PCRE2Project / pcre2

PCRE2 development is now based here.
Other
922 stars 194 forks source link

Inconsistent (?0) behaviour in the presence of endanchored #331

Closed addisoncrump closed 1 year ago

addisoncrump commented 1 year ago

Discovered by #322.

I tried to minify and root cause this further, but I got a bit stuck as I've never used recursive patterns. Consider the following output:

$ ./pcre2test -jit
PCRE2 version 10.43-DEV 2023-04-14 (8-bit)
  re> /|a(?0)/endanchored
data> aaaa
 0: aaaa
data> aaaa\=no_jit
 0: a

It seems that JIT and non-JIT do not agree on what is matched.

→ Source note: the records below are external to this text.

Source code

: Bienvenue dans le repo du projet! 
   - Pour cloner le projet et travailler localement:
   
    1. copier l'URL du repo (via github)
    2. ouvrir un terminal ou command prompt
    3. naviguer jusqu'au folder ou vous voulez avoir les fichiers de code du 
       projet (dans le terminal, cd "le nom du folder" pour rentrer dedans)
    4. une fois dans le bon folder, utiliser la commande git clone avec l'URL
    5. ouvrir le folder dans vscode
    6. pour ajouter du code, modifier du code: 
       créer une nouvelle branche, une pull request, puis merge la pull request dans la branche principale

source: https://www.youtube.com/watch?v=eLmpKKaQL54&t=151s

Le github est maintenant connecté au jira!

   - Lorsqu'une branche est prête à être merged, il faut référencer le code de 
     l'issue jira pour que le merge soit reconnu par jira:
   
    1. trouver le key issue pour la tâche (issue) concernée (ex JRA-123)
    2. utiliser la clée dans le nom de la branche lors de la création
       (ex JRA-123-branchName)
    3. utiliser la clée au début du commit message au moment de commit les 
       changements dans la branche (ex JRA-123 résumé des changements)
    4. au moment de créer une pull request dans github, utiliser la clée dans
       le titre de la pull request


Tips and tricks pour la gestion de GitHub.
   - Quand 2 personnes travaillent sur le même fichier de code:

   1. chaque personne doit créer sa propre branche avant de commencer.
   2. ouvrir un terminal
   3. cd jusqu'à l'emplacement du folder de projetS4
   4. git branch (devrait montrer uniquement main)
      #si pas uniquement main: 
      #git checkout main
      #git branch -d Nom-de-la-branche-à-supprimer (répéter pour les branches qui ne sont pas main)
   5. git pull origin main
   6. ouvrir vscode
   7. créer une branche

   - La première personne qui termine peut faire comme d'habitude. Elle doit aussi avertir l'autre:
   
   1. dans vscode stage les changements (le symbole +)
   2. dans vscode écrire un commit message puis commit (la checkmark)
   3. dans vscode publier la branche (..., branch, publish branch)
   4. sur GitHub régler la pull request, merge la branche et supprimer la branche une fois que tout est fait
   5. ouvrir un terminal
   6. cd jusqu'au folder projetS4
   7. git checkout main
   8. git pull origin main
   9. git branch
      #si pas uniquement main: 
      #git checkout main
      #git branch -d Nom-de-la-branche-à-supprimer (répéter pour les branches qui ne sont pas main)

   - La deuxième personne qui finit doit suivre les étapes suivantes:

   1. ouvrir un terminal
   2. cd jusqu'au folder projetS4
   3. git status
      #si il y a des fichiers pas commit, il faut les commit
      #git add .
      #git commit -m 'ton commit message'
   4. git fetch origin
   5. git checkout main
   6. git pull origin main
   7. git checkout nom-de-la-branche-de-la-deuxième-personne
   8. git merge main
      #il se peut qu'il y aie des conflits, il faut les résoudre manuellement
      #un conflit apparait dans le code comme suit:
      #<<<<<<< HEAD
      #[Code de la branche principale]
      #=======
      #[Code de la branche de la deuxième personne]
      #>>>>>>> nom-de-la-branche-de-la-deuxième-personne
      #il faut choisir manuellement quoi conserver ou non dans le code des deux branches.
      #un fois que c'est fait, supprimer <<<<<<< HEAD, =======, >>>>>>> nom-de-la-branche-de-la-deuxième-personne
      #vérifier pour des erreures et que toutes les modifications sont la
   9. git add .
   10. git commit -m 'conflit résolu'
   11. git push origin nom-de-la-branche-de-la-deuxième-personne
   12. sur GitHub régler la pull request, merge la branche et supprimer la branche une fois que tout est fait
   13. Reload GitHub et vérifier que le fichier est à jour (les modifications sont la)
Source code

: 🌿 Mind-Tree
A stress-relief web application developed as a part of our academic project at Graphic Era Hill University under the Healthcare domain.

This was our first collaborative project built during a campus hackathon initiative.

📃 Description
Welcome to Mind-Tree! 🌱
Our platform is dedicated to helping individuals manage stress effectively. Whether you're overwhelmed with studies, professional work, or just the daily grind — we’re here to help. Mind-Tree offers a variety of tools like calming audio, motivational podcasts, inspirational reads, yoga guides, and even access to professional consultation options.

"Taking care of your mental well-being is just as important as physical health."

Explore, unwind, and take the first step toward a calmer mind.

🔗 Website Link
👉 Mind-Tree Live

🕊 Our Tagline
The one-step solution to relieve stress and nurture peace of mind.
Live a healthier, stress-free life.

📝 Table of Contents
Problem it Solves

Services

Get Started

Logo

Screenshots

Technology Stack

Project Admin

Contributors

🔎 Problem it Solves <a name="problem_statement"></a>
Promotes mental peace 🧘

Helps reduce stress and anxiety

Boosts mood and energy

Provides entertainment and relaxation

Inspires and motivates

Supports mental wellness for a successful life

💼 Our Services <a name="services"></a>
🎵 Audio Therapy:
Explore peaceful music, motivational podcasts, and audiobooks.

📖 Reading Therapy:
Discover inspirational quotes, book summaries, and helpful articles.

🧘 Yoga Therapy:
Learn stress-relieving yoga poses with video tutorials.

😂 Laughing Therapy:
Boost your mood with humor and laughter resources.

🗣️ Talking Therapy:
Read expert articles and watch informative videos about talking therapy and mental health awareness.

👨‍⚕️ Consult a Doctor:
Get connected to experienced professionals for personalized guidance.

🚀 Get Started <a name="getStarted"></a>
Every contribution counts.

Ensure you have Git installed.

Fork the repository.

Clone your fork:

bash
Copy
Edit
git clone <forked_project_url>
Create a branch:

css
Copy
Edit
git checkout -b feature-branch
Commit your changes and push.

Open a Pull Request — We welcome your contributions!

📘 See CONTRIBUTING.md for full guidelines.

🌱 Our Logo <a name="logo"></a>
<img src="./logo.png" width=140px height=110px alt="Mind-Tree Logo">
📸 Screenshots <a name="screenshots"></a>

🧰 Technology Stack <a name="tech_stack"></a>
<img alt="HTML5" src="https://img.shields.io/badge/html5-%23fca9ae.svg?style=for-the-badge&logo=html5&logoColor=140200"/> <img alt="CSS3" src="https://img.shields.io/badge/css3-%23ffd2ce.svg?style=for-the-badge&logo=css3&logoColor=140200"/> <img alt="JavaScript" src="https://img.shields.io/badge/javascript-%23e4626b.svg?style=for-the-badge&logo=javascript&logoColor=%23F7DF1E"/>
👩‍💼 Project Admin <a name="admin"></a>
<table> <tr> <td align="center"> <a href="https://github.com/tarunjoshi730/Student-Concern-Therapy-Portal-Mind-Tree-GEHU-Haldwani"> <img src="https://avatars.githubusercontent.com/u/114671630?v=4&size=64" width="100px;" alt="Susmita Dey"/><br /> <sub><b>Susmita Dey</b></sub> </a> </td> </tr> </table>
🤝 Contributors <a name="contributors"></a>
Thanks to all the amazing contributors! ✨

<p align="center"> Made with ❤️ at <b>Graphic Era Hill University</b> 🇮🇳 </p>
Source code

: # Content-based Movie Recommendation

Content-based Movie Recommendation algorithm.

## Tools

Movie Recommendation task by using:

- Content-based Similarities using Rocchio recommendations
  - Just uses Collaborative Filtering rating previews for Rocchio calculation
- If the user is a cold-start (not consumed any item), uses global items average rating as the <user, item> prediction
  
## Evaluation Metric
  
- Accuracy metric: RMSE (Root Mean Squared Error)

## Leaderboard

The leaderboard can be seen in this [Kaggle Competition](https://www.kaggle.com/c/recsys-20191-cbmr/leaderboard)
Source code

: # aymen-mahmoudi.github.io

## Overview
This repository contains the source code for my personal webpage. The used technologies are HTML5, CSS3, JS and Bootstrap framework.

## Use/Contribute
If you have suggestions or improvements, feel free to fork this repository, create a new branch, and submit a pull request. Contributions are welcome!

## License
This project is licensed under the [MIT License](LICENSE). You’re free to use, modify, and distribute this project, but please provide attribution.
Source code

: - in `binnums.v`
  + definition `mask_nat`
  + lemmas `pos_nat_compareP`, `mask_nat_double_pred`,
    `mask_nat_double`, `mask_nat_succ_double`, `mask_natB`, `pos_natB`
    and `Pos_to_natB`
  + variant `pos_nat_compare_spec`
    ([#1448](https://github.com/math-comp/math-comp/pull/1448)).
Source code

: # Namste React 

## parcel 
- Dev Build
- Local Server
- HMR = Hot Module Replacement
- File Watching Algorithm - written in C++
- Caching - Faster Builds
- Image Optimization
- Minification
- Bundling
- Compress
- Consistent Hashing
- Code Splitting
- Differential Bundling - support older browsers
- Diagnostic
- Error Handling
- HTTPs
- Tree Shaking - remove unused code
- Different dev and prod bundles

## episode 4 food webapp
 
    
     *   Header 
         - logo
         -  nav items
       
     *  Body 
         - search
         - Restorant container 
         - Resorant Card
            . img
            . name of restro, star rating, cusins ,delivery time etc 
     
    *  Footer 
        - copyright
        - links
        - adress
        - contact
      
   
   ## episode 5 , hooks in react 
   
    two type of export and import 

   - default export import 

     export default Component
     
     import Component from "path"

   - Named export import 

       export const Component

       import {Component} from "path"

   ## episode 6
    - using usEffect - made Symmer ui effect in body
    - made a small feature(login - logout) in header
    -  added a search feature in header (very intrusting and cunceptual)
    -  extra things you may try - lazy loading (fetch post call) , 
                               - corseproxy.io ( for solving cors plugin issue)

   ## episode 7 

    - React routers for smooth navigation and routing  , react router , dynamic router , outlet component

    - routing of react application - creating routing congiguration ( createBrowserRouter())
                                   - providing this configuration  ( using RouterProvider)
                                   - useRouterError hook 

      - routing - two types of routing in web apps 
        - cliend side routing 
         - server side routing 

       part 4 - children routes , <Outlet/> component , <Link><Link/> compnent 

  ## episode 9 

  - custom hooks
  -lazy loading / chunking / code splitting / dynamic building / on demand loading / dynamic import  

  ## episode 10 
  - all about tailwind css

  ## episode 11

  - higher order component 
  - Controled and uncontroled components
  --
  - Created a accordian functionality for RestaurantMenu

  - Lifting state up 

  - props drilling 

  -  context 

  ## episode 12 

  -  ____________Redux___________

I suspect that they are taking different branches in the recursive pattern; thie JIT is greedily taking the right branch, whereas the non-JIT is only taking the right branch at the last character. I suspect that the non-JIT treats the pattern's end anchor as part of the pattern (and thus the only final character is valid) whereas the JIT does not and reads the whole input before hitting the end. This notably does not appear when using a $ at the end as opposed to the endanchored flag.

PhilipHazel commented 1 year ago

I think JIT is right here so I am investigating the interpreter. Unfortunately, we can't compare with Perl because it doesn't have an "endanchored" option, and as you say, there is no difference if $ is used. I also tried /(\z|a(?1)/ but all three give the same result.